Dead Sexy

Home > Romance > Dead Sexy > Page 1
Dead Sexy Page 1

by Aleah Barley




  DEAD SEXY

  Aleah Barley

  Mortuary attendant Gemma Sinclair hunts zombies for a living. It's messy work, but it pays the bills... right up until she stun guns the wrong dead man in the ass.

  Now to keep her family business going, Gemma's forced into a partnership with federal agent D.S. Thomas Conroy. Zombies are disappearing all over town, and he needs Gemma's help to figure out why.

  With a villain on her trail and a gang of zombies ready to attack, Gemma's just glad her backup is dead sexy...

  Edited by Laura Hampton

  Cover Design by Coveryourdreams.net

  Copyright © 2014 Aleah Barley

  [email protected]

  All rights reserved. This book contains material under Federal and International Copyright Laws and Treaties. Any unauthorized reprint or use of this material is prohibited. No part of this book may be reproduced or transmitted in any form without written permission of the author, except for brief passages quoted for review purposes only.

  This book is a work of fiction and any resemblance to any person, living or dead, or any events or occurrences, is purely coincidental. The characters and story lines are created from the author’s imagination and are used fictitiously.

  But if a zombie ever starts chasing you down the street, call me. I’ll need the advanced warning.

  Other books by the author:

  Leaving Las Vegas

  Too Hot to Handle

  Tempting the Ringmaster

  For anyone who has ever made me laugh or bought me coffee—you know who you are.

  Dead Sexy

  “I intend to live forever or die trying.”

  ~ Groucho Marx

  1.

  Andrea Mitchell had been alive for eleven years and dead for fifteen hours before she was released back to her family. That’s a serious breach of protocol, but her father was a government official who had some pull with the coroner’s office. He figured he could handle a hundred pounds of undead pre-teen.

  Mistake. There’s a reason new Biters are supposed to be held in government facilities for at least sixty-four hours after death. It’s a real danger zone, when they’re just a bundle of nerves and instincts with a taste for human flesh.

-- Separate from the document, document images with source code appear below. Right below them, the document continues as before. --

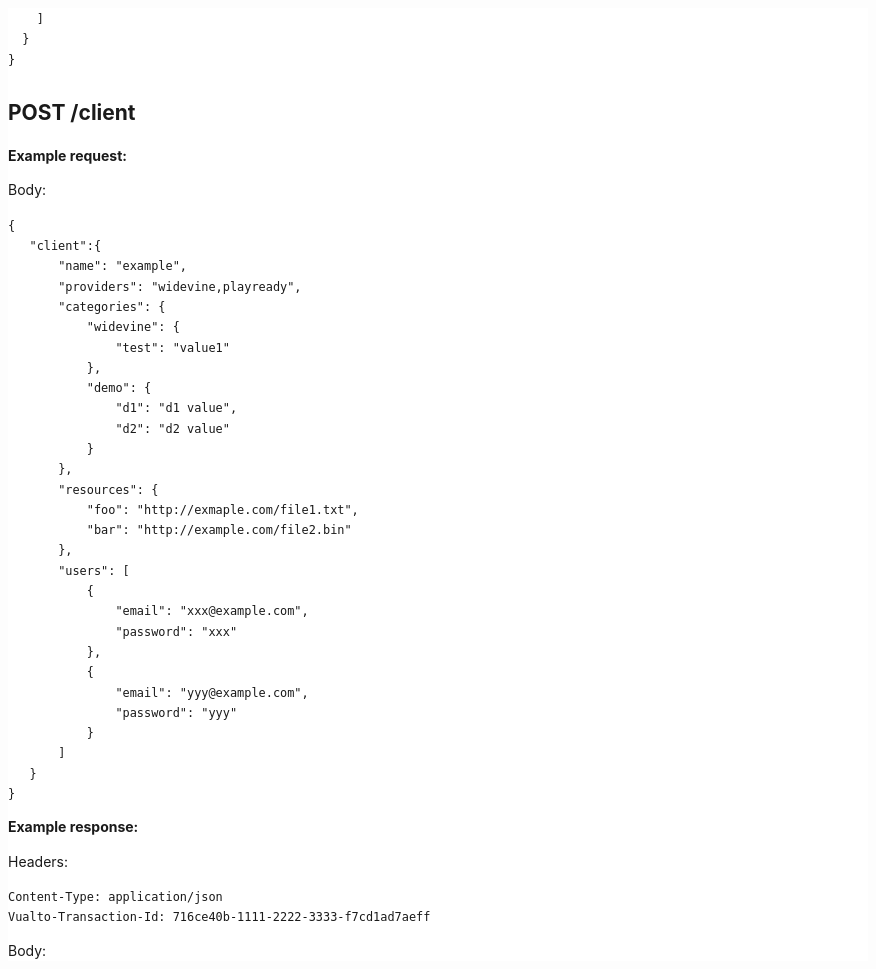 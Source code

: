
 ```
    ]
  }
}
```

## POST /client

**Example request:**

Body: 

```
{
   "client":{
       "name": "example",
       "providers": "widevine,playready",
       "categories": {
           "widevine": {
               "test": "value1"    
           },
           "demo": {
               "d1": "d1 value",
               "d2": "d2 value"
           }
       },
       "resources": {
           "foo": "http://exmaple.com/file1.txt",
           "bar": "http://example.com/file2.bin"
       },
       "users": [
           {
               "email": "xxx@example.com",
               "password": "xxx"
           },
           {
               "email": "yyy@example.com",
               "password": "yyy"
           }        
       ]
   }
}
```

**Example response:**

Headers:

```
Content-Type: application/json
Vualto-Transaction-Id: 716ce40b-1111-2222-3333-f7cd1ad7aeff
```

Body:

  Andrea had eaten two pounds of raw beef and the family dog before her father called in backup.

  By the time I arrived, she was making a break for it over the back wall.

  Fortunately, I’m a professional.

  My name is Gemma Sinclair. I’m twenty-one years old, I live with my mother, and I hunt dead people for a living. My clothes caught on a piece of loose rock as I followed her over the wall. By the time, I dropped into the alley—ripping my favorite pair of jeans in the process—Andrea was gone.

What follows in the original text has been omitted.